Vater Blaser ist streng, sehr streng, jedenfalls mit Paul. Genau das Richtige, wird Fräulein K. wohl gedacht haben, und dass Paul eine starke Hand braucht. Die grossen Blaserkinder nicht? Mit Paul redet er in harschem Befehlston. Besonders an den Samstagnachmittagen, dann braucht er einen Laufburschen. Blaser verkauft im Materialschuppen der Schrebergärten an der Äusseren Baselstrasse Samen, Dünger, Schneckengift und die grossen, unförmigen Torfballen. Letztere muss Paul auf den Leiterwagen laden und den Käufern in ihren Hobbygarten bringen. Aber dalli!

Weggesperrt …

Auf hunderterlei Weisen sagen ihm die Blasers: Du gehörst nicht zu uns. Am Morgen vor der Schule hockt er in der Küche, kaut ein trockenes Stück Brot und schaut zu, wie sich die grosse Pflegschwester genüsslich Kon­fitüre aufs Butterbrot schmiert und im Abreisskalender den Tagesspruch liest. Das Schlimmste ist, wenn sie am Sonntagnachmittag ohne ihn wegfahren. Dann sperren sie ihn zu Hause in den Estrich. Weil er stören würde beim Verwandtenbesuch? Damit er nichts Dummes macht im Haus? Als Strafe für irgendetwas?
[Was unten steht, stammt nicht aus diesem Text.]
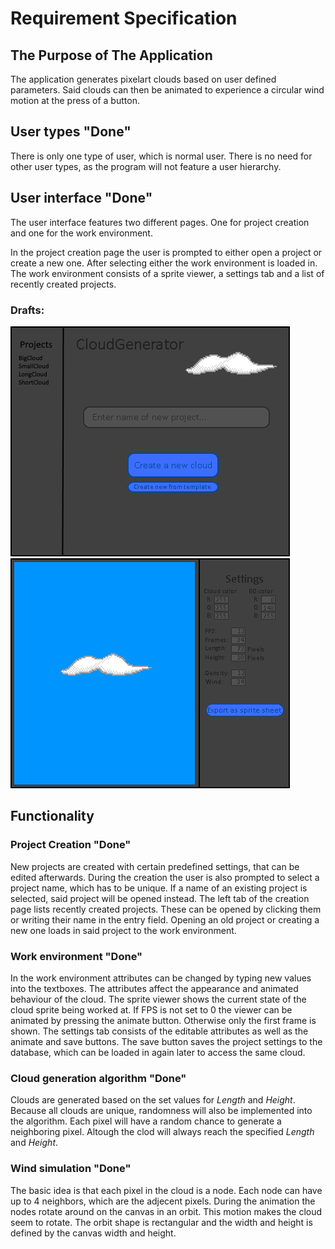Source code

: # Requirement Specification

## The Purpose of The Application
The application generates pixelart clouds based on user defined parameters. Said clouds can then be animated to experience a circular wind motion at the press of a button.

## User types "Done"
There is only one type of user, which is normal user. There is no need for other user types, as the program will not feature a user hierarchy.

## User interface "Done"
The user interface features two different pages. One for project creation and one for the work environment. 

In the project creation page the user is prompted to either open a project or create a new one. After selecting either the work environment is loaded in.
The work environment consists of a sprite viewer, a settings tab and a list of recently created projects.
### Drafts:
![Draft of creation page](https://github.com/Pur-Pul/ot-harjoitustyo/blob/master/dokumentaatio/cloudpage1draft.png)
![Draft of work environment](https://github.com/Pur-Pul/ot-harjoitustyo/blob/master/dokumentaatio/cloudpage2draft.png)
## Functionality
### Project Creation "Done"
New projects are created with certain predefined settings, that can be edited afterwards. During the creation the user is also prompted to select a project name, which has to be unique. If a name of an existing project is selected, said project will be opened instead. The left tab of the creation page lists recently created projects. These can be opened by clicking them or writing their name in the entry field. Opening an old project or creating a new one loads in said project to the work environment.  

### Work environment "Done"
In the work environment attributes can be changed by typing new values into the textboxes. The attributes affect the appearance and animated behaviour of the cloud. The sprite viewer shows the current state of the cloud sprite being worked at. If FPS is not set to 0 the viewer can be animated by pressing the animate button. Otherwise only the first frame is shown. The settings tab consists of the editable attributes as well as the animate and save buttons. The save button saves the project settings to the database, which can be loaded in again later to access the same cloud.

### Cloud generation algorithm "Done"
Clouds are generated based on the set values for *Length* and *Height*. Because all clouds are unique, randomness will also be implemented into the algorithm. Each pixel will have a random chance to generate a neighboring pixel. Altough the clod will always reach the specified *Length* and *Height*.

### Wind simulation "Done"
The basic idea is that each pixel in the cloud is a node. Each node can have up to 4 neighbors, which are the adjecent pixels. During the animation the nodes rotate around on the canvas in an orbit. This motion makes the cloud seem to rotate. The orbit shape is rectangular and the width and height is defined by the canvas width and height.
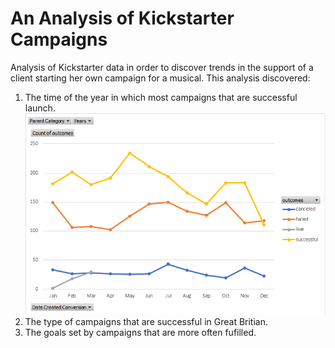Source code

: # An Analysis of Kickstarter Campaigns
Analysis of Kickstarter data in order to discover trends in the support of a client starting her own campaign for a musical.
This analysis discovered:
1. The time of the year in which most campaigns that are successful launch. ![Outcomes_Based_on_Launch_Date.png](https://github.com/flabbychew/kickstarter-analysis/blob/main/Outcomes%20Based%20on%20Launch%20Date.png?raw=true)
2. The type of campaigns that are successful in Great Britian.
3. The goals set by campaigns that are more often fufilled.
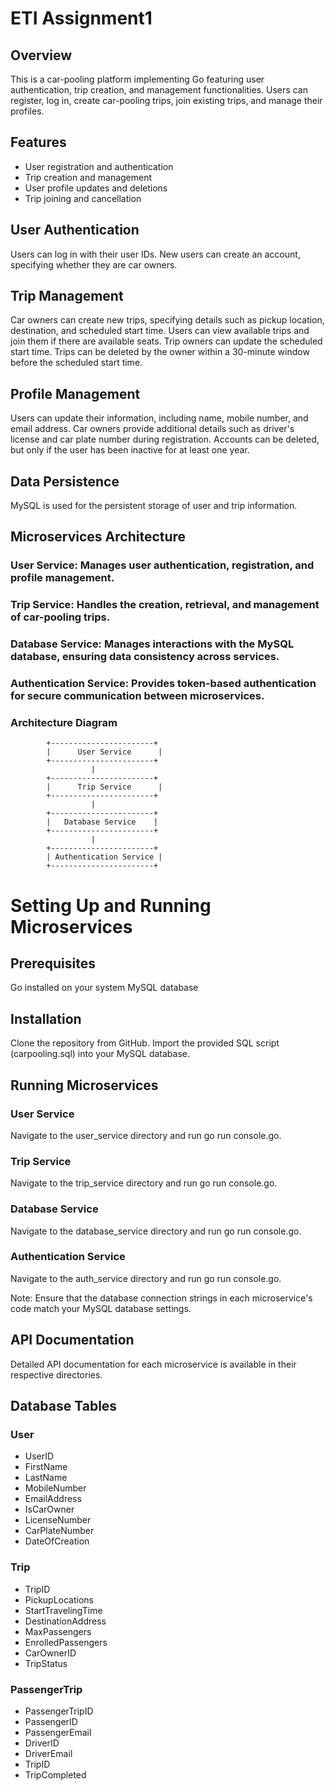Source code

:# ETI Assignment1

## Overview

This is a car-pooling platform implementing Go featuring user authentication, trip creation, and management functionalities. Users can register, log in, create car-pooling trips, join existing trips, and manage their profiles.

## Features

* User registration and authentication
* Trip creation and management
* User profile updates and deletions
* Trip joining and cancellation

## User Authentication
Users can log in with their user IDs.
New users can create an account, specifying whether they are car owners.

## Trip Management
Car owners can create new trips, specifying details such as pickup location, destination, and scheduled start time.
Users can view available trips and join them if there are available seats.
Trip owners can update the scheduled start time.
Trips can be deleted by the owner within a 30-minute window before the scheduled start time.

## Profile Management
Users can update their information, including name, mobile number, and email address.
Car owners provide additional details such as driver's license and car plate number during registration.
Accounts can be deleted, but only if the user has been inactive for at least one year.

## Data Persistence

MySQL is used for the persistent storage of user and trip information.

## Microservices Architecture
### User Service: Manages user authentication, registration, and profile management.
### Trip Service: Handles the creation, retrieval, and management of car-pooling trips.
### Database Service: Manages interactions with the MySQL database, ensuring data consistency across services.
### Authentication Service: Provides token-based authentication for secure communication between microservices.

### Architecture Diagram

            +-----------------------+
            |      User Service      |
            +-----------------------+
                      |
            +-----------------------+
            |      Trip Service      |
            +-----------------------+
                      |
            +-----------------------+
            |   Database Service    |
            +-----------------------+
                      |
            +-----------------------+
            | Authentication Service |
            +-----------------------+

# Setting Up and Running Microservices

## Prerequisites
Go installed on your system
MySQL database

## Installation
Clone the repository from GitHub.
Import the provided SQL script (carpooling.sql) into your MySQL database.

## Running Microservices

### User Service 

Navigate to the user_service directory and run go run console.go.

### Trip Service

Navigate to the trip_service directory and run go run console.go.

### Database Service

Navigate to the database_service directory and run go run console.go.

### Authentication Service 

Navigate to the auth_service directory and run go run console.go.

Note: Ensure that the database connection strings in each microservice's code match your MySQL database settings.

## API Documentation
Detailed API documentation for each microservice is available in their respective directories.

## Database Tables
### User
* UserID
* FirstName
* LastName
* MobileNumber
* EmailAddress
* IsCarOwner
* LicenseNumber
* CarPlateNumber
* DateOfCreation

### Trip
* TripID
* PickupLocations
* StartTravelingTime
* DestinationAddress
* MaxPassengers
* EnrolledPassengers
* CarOwnerID
* TripStatus
 
### PassengerTrip
* PassengerTripID
* PassengerID
* PassengerEmail
* DriverID
* DriverEmail
* TripID
* TripCompleted

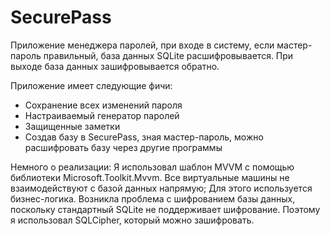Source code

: # SecurePass

Приложение менеджера паролей, при входе в систему, если мастер-пароль правильный, база данных SQLite расшифровывается. При выходе база данных зашифровывается обратно.

Приложение имеет следующие фичи:

- Сохранение всех изменений пароля
- Настраиваемый генератор паролей
- Защищенные заметки
- Создав базу в SecurePass, зная мастер-пароль, можно расшифровать базу через другие программы

Немного о реализации:
Я использовал шаблон MVVM с помощью библиотеки Microsoft.Toolkit.Mvvm. Все виртуальные машины не взаимодействуют с базой данных напрямую; Для этого используется бизнес-логика.
Возникла проблема с шифрованием базы данных, поскольку стандартный SQLite не поддерживает шифрование. Поэтому я использовал SQLCipher, который можно зашифровать.
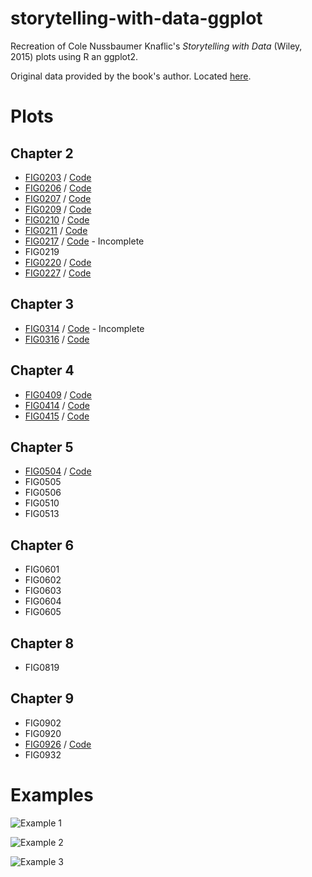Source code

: # storytelling-with-data-ggplot
Recreation of Cole Nussbaumer Knaflic's _Storytelling with Data_ (Wiley, 2015) plots using R an ggplot2. 

Original data provided by the book's author. Located [here](http://www.storytellingwithdata.com/book/downloads).

# Plots
## Chapter 2

* [FIG0203](https://raw.githubusercontent.com/adamribaudo/storytelling-with-data-ggplot/master/plot%20output/FIG0203.png) / [Code](FIG0203.R)
* [FIG0206](https://raw.githubusercontent.com/adamribaudo/storytelling-with-data-ggplot/master/plot%20output/FIG0206.png) / [Code](FIG0206.R)
* [FIG0207](https://raw.githubusercontent.com/adamribaudo/storytelling-with-data-ggplot/master/plot%20output/FIG0207.png) / [Code](FIG0207.R)
* [FIG0209](https://raw.githubusercontent.com/adamribaudo/storytelling-with-data-ggplot/master/plot%20output/FIG0209.png) / [Code](FIG0209.R)
* [FIG0210](https://raw.githubusercontent.com/adamribaudo/storytelling-with-data-ggplot/master/plot%20output/FIG0210.png) / [Code](FIG0210.R)
* [FIG0211](https://raw.githubusercontent.com/adamribaudo/storytelling-with-data-ggplot/master/plot%20output/FIG0211.png) / [Code](FIG0211.R)
* [FIG0217](https://raw.githubusercontent.com/adamribaudo/storytelling-with-data-ggplot/master/plot%20output/FIG0217.png) / [Code](FIG0217.R) - Incomplete
* FIG0219
* [FIG0220](https://raw.githubusercontent.com/adamribaudo/storytelling-with-data-ggplot/master/plot%20output/FIG0220.png) / [Code](FIG0220.R)
* [FIG0227](https://raw.githubusercontent.com/adamribaudo/storytelling-with-data-ggplot/master/plot%20output/FIG0227.png) / [Code](FIG0227.R)

## Chapter 3

* [FIG0314](https://raw.githubusercontent.com/adamribaudo/storytelling-with-data-ggplot/master/plot%20output/FIG0314.png) / [Code](FIG0314.R) - Incomplete
* [FIG0316](https://raw.githubusercontent.com/adamribaudo/storytelling-with-data-ggplot/master/plot%20output/FIG0316.png) / [Code](FIG0316.R)


## Chapter 4

* [FIG0409](https://raw.githubusercontent.com/adamribaudo/storytelling-with-data-ggplot/master/plot%20output/FIG0409.png) / [Code](FIG0409.R)
* [FIG0414](https://raw.githubusercontent.com/adamribaudo/storytelling-with-data-ggplot/master/plot%20output/FIG0414.png) / [Code](FIG0414.R)
* [FIG0415](https://raw.githubusercontent.com/adamribaudo/storytelling-with-data-ggplot/master/plot%20output/FIG0415.png) / [Code](FIG0415.R)

## Chapter 5

* [FIG0504](https://raw.githubusercontent.com/adamribaudo/storytelling-with-data-ggplot/master/plot%20output/FIG0504.png) / [Code](FIG0504.R)
* FIG0505
* FIG0506
* FIG0510
* FIG0513

## Chapter 6

* FIG0601
* FIG0602
* FIG0603
* FIG0604
* FIG0605

## Chapter 8

* FIG0819

## Chapter 9

* FIG0902
* FIG0920
* [FIG0926](https://raw.githubusercontent.com/adamribaudo/storytelling-with-data-ggplot/master/plot%20output/FIG0926.png) / [Code](FIG0926.R)
* FIG0932

# Examples

![Example 1](https://raw.githubusercontent.com/adamribaudo/storytelling-with-data-ggplot/master/comparison%20examples/FIG0207_comparison.jpg)

![Example 2](https://raw.githubusercontent.com/adamribaudo/storytelling-with-data-ggplot/master/comparison%20examples/FIG0316_comparison.jpg)

![Example 3](https://raw.githubusercontent.com/adamribaudo/storytelling-with-data-ggplot/master/comparison%20examples/FIG0211_comparison.jpg)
Dann liegt er auf seinen Lumpen und schluchzt, dass ihm fast die Luft wegbleibt, immer in der vergeblichen Hoffnung, dass ihn jemand hört. Er weint und weint, bis er keine Tränen mehr hat, dann lauscht er auf die Geräusche von draussen, auf die spielenden Kinder, die vor­beifahrenden Autos. Sehen kann er nichts, das Dachfens­terchen gibt nur den Blick nach oben frei, man kann den Kopf nicht hinausstrecken, selbst wenn man es öffnet. Er legt sich wieder hin und starrt ins Gebälk und denkt nach, Stunde um Stunde, ganze öde Sonntagnachmit­tage lang. Er kennt jedes Astloch in den Dachsparren, jeden Nagel, jeden Ziegel, jede Stelle, wo einer verrutscht ist und das Sonnenlicht hereinfällt. Oder der Regen.